§ **Exercise data**
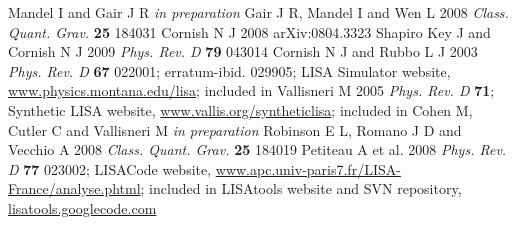 \documentclass{iopart}
\begin{document}
\begin{thebibliography}{99}
%
 Mandel I and Gair J R \textit{in preparation}
%
 Gair J R, Mandel I and Wen L 2008 \textit{Class. Quant. Grav.} \textbf{25} 184031
%
 Cornish N J 2008 arXiv:0804.3323
%
 Shapiro Key J and Cornish N J 2009 \textit{Phys. Rev. D} \textbf{79} 043014
%
 Cornish N J and Rubbo L J 2003 \textit{Phys. Rev. D} \textbf{67} 022001; erratum-ibid. 029905; LISA Simulator website, \url{www.physics.montana.edu/lisa}; included in \cite{lisatools}
%
 Vallisneri M 2005 \textit{Phys. Rev. D} \textbf{71}; Synthetic LISA website, \url{www.vallis.org/syntheticlisa}; included in \cite{lisatools}
%
 Cohen M, Cutler C and Vallisneri M \textit{in preparation}
%
 Robinson E L, Romano J D and Vecchio A 2008 \textit{Class. Quant. Grav.} \textbf{25} 184019 
%
 Petiteau A et al. 2008 \textit{Phys. Rev. D} \textbf{77} 023002; LISACode website, \url{www.apc.univ-paris7.fr/LISA-France/analyse.phtml}; included in \cite{lisatools}
%
 LISAtools website and SVN repository, \url{lisatools.googlecode.com}

\end{thebibliography}
\end{document}

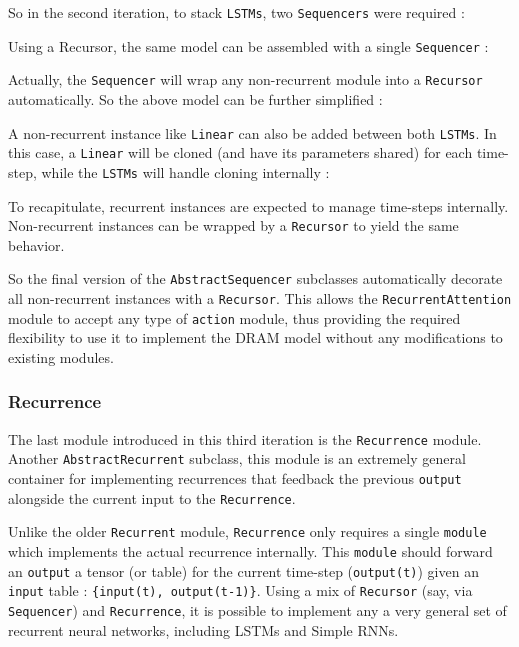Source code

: \documentclass{article} %
\providecommand{\inlinecode}[1]{\texttt{#1}}
\begin{document}
So in the second iteration, to stack \inlinecode{LSTMs}, two \inlinecode{Sequencers} were required :



Using a Recursor, the same model can be assembled with a single \inlinecode{Sequencer} :



Actually, the \inlinecode{Sequencer} will wrap any non-recurrent module into a \inlinecode{Recursor} automatically.
So the above model can be further simplified :



A non-recurrent instance like \inlinecode{Linear} can also be added between both \inlinecode{LSTMs}. 
In this case, a \inlinecode{Linear} will be cloned (and have its parameters shared) for each time-step, 
while the \inlinecode{LSTMs} will handle cloning internally :



To recapitulate, recurrent instances are expected to manage time-steps internally. 
Non-recurrent instances can be wrapped by a \inlinecode{Recursor} to yield the same behavior.

So the final version of the \inlinecode{AbstractSequencer} subclasses
automatically decorate all non-recurrent instances with a \inlinecode{Recursor}. 
This allows the \inlinecode{RecurrentAttention} module to accept 
any type of \inlinecode{action} module, thus providing the required flexibility to use it to 
implement the DRAM model without any modifications to existing modules.

\subsubsection{Recurrence}

The last module introduced in this third iteration is the \inlinecode{Recurrence} module.
Another \inlinecode{AbstractRecurrent} subclass, this module
is an extremely general container for implementing recurrences that feedback the previous \inlinecode{output} 
alongside the current {input} to the \inlinecode{Recurrence}. 



Unlike the older \inlinecode{Recurrent} module, \inlinecode{Recurrence} only 
requires a single \inlinecode{module} which implements the actual 
recurrence internally.
This \inlinecode{module} should forward an \inlinecode{output} a tensor (or table) for the current time-step (\inlinecode{output(t)}) 
given an \inlinecode{input} table : \inlinecode{\{input(t), output(t-1)\}}.
Using a mix of \inlinecode{Recursor} (say, via \inlinecode{Sequencer}) and \inlinecode{Recurrence}, 
it is possible to implement any a very general set of recurrent neural networks, including LSTMs and Simple RNNs.
\end{document}
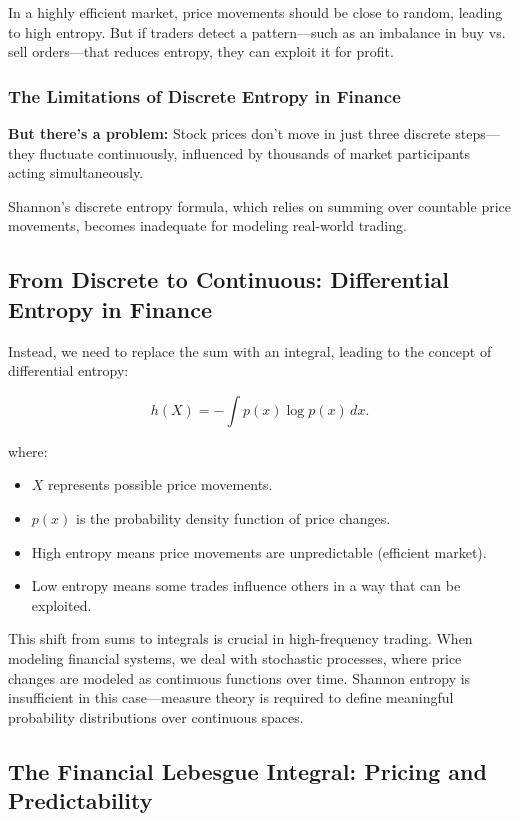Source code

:In a highly efficient market, price movements should be close to random, leading to high entropy. But if traders detect a pattern—such as an imbalance in buy vs. sell orders—that reduces entropy, they can exploit it for profit.

\subsubsection*{The Limitations of Discrete Entropy in Finance}

\textbf{But there’s a problem:} Stock prices don’t move in just three discrete steps—they fluctuate continuously, influenced by thousands of market participants acting simultaneously.

 Shannon’s discrete entropy formula, which relies on summing over countable price movements, becomes inadequate for modeling real-world trading.

\subsection{From Discrete to Continuous: Differential Entropy in Finance}

Instead, we need to replace the sum with an integral, leading to the concept of differential entropy:

\[
h(X) = -\int p(x) \log p(x) \, dx.
\]

where:
\begin{itemize}
    \item \( X \) represents possible price movements.
    \item \( p(x) \) is the probability density function of price changes.
    \item High entropy means price movements are unpredictable (efficient market).
    \item Low entropy means some trades influence others in a way that can be exploited.
\end{itemize}

This shift from sums to integrals is crucial in high-frequency trading. When modeling financial systems, we deal with stochastic processes, where price changes are modeled as continuous functions over time. Shannon entropy is insufficient in this case—measure theory is required to define meaningful probability distributions over continuous spaces.

\subsection{The Financial Lebesgue Integral: Pricing and Predictability}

§ **Exercise details**
A verbatim retyping of the listing, without any pictures, is the expected answer.

§ **Written solution**
 \documentclass{iopart}
\begin{document}
\begin{thebibliography}{99}
%
 Mandel I and Gair J R \textit{in preparation}
%
 Gair J R, Mandel I and Wen L 2008 \textit{Class. Quant. Grav.} \textbf{25} 184031
%
 Cornish N J 2008 arXiv:0804.3323
%
 Shapiro Key J and Cornish N J 2009 \textit{Phys. Rev. D} \textbf{79} 043014
%
 Cornish N J and Rubbo L J 2003 \textit{Phys. Rev. D} \textbf{67} 022001; erratum-ibid. 029905; LISA Simulator website, \url{www.physics.montana.edu/lisa}; included in \cite{lisatools}
%
 Vallisneri M 2005 \textit{Phys. Rev. D} \textbf{71}; Synthetic LISA website, \url{www.vallis.org/syntheticlisa}; included in \cite{lisatools}
%
 Cohen M, Cutler C and Vallisneri M \textit{in preparation}
%
 Robinson E L, Romano J D and Vecchio A 2008 \textit{Class. Quant. Grav.} \textbf{25} 184019 
%
 Petiteau A et al. 2008 \textit{Phys. Rev. D} \textbf{77} 023002; LISACode website, \url{www.apc.univ-paris7.fr/LISA-France/analyse.phtml}; included in \cite{lisatools}
%
 LISAtools website and SVN repository, \url{lisatools.googlecode.com}

\end{thebibliography}
\end{document}

Source code

: \documentclass{article} %
\providecommand{\inlinecode}[1]{\texttt{#1}}
\begin{document}
So in the second iteration, to stack \inlinecode{LSTMs}, two \inlinecode{Sequencers} were required :



Using a Recursor, the same model can be assembled with a single \inlinecode{Sequencer} :



Actually, the \inlinecode{Sequencer} will wrap any non-recurrent module into a \inlinecode{Recursor} automatically.
So the above model can be further simplified :



A non-recurrent instance like \inlinecode{Linear} can also be added between both \inlinecode{LSTMs}. 
In this case, a \inlinecode{Linear} will be cloned (and have its parameters shared) for each time-step, 
while the \inlinecode{LSTMs} will handle cloning internally :



To recapitulate, recurrent instances are expected to manage time-steps internally. 
Non-recurrent instances can be wrapped by a \inlinecode{Recursor} to yield the same behavior.

So the final version of the \inlinecode{AbstractSequencer} subclasses
automatically decorate all non-recurrent instances with a \inlinecode{Recursor}. 
This allows the \inlinecode{RecurrentAttention} module to accept 
any type of \inlinecode{action} module, thus providing the required flexibility to use it to 
implement the DRAM model without any modifications to existing modules.

\subsubsection{Recurrence}

The last module introduced in this third iteration is the \inlinecode{Recurrence} module.
Another \inlinecode{AbstractRecurrent} subclass, this module
is an extremely general container for implementing recurrences that feedback the previous \inlinecode{output} 
alongside the current {input} to the \inlinecode{Recurrence}. 



Unlike the older \inlinecode{Recurrent} module, \inlinecode{Recurrence} only 
requires a single \inlinecode{module} which implements the actual 
recurrence internally.
This \inlinecode{module} should forward an \inlinecode{output} a tensor (or table) for the current time-step (\inlinecode{output(t)}) 
given an \inlinecode{input} table : \inlinecode{\{input(t), output(t-1)\}}.
Using a mix of \inlinecode{Recursor} (say, via \inlinecode{Sequencer}) and \inlinecode{Recurrence}, 
it is possible to implement any a very general set of recurrent neural networks, including LSTMs and Simple RNNs.
\end{document}
Source code

:In a highly efficient market, price movements should be close to random, leading to high entropy. But if traders detect a pattern—such as an imbalance in buy vs. sell orders—that reduces entropy, they can exploit it for profit.

\subsubsection*{The Limitations of Discrete Entropy in Finance}

\textbf{But there’s a problem:} Stock prices don’t move in just three discrete steps—they fluctuate continuously, influenced by thousands of market participants acting simultaneously.

 Shannon’s discrete entropy formula, which relies on summing over countable price movements, becomes inadequate for modeling real-world trading.

\subsection{From Discrete to Continuous: Differential Entropy in Finance}

Instead, we need to replace the sum with an integral, leading to the concept of differential entropy:

\[
h(X) = -\int p(x) \log p(x) \, dx.
\]

where:
\begin{itemize}
    \item \( X \) represents possible price movements.
    \item \( p(x) \) is the probability density function of price changes.
    \item High entropy means price movements are unpredictable (efficient market).
    \item Low entropy means some trades influence others in a way that can be exploited.
\end{itemize}

This shift from sums to integrals is crucial in high-frequency trading. When modeling financial systems, we deal with stochastic processes, where price changes are modeled as continuous functions over time. Shannon entropy is insufficient in this case—measure theory is required to define meaningful probability distributions over continuous spaces.

\subsection{The Financial Lebesgue Integral: Pricing and Predictability}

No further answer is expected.